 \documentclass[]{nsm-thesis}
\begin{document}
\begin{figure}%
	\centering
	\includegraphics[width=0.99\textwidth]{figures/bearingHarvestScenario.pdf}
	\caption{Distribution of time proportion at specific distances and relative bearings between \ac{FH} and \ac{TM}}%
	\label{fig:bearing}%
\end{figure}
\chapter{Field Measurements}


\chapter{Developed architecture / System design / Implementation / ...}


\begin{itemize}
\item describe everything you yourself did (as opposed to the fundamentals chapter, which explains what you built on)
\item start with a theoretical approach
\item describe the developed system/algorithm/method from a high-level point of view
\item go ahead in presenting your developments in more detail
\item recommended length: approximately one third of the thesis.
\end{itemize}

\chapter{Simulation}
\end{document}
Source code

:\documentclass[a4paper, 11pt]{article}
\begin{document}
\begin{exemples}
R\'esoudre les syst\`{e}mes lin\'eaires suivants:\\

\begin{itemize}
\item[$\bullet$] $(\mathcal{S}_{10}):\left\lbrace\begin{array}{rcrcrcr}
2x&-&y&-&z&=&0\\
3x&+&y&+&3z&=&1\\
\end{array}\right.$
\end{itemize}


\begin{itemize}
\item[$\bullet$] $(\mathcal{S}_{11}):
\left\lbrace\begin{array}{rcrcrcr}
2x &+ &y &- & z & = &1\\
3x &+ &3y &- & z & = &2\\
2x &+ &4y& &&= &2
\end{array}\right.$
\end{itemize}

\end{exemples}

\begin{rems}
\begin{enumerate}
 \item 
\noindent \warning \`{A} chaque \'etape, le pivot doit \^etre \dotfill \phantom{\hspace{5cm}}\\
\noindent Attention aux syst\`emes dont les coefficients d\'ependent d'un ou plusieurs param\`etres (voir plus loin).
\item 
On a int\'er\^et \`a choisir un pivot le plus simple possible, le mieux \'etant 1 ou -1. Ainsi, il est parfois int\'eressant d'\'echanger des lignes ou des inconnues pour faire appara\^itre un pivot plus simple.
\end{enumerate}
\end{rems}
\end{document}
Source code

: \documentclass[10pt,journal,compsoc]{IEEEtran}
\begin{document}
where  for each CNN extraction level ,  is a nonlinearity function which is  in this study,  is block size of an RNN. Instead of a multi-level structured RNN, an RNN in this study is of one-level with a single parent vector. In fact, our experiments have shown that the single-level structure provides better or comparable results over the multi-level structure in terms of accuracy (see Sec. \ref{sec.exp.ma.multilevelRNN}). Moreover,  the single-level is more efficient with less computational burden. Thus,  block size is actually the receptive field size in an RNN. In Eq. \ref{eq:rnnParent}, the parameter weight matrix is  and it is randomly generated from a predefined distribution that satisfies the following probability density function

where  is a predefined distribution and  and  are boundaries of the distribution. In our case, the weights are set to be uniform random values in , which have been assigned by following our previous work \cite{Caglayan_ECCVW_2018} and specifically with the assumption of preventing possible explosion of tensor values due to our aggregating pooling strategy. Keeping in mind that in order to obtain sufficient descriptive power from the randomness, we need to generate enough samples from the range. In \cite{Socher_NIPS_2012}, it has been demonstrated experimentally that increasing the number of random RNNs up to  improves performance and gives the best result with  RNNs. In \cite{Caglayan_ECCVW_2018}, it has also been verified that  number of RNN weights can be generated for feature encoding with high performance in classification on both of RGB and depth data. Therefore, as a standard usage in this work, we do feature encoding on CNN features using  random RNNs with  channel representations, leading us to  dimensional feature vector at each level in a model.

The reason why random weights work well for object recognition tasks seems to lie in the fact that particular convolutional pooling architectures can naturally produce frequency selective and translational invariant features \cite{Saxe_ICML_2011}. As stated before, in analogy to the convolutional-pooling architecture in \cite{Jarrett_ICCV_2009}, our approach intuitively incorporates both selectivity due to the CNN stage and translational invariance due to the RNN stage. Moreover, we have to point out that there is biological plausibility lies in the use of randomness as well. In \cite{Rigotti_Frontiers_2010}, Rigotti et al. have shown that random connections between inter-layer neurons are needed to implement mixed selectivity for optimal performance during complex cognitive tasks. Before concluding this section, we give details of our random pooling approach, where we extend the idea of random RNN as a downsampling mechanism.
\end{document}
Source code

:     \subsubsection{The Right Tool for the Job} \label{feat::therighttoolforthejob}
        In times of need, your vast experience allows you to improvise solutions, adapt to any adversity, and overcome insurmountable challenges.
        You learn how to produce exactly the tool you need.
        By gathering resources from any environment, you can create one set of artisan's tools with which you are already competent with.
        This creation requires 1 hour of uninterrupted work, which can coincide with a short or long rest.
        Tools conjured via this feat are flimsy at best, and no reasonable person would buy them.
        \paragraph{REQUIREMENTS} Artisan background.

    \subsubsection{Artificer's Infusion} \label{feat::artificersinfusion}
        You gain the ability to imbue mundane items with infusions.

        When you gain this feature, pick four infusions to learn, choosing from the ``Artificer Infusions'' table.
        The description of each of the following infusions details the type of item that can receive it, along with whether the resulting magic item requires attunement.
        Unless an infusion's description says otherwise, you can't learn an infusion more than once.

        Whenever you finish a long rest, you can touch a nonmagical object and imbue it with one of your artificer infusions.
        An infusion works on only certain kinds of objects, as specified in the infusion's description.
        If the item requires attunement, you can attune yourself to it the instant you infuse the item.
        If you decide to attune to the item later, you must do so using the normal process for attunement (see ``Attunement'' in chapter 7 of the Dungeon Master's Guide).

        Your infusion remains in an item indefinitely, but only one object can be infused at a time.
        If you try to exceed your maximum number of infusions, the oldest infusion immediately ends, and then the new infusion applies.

⁂

REQUIREMENT
A single number is expected: how many lines in the entries above hold the word "approach".

RESULT FOR THIS EXERCISE
2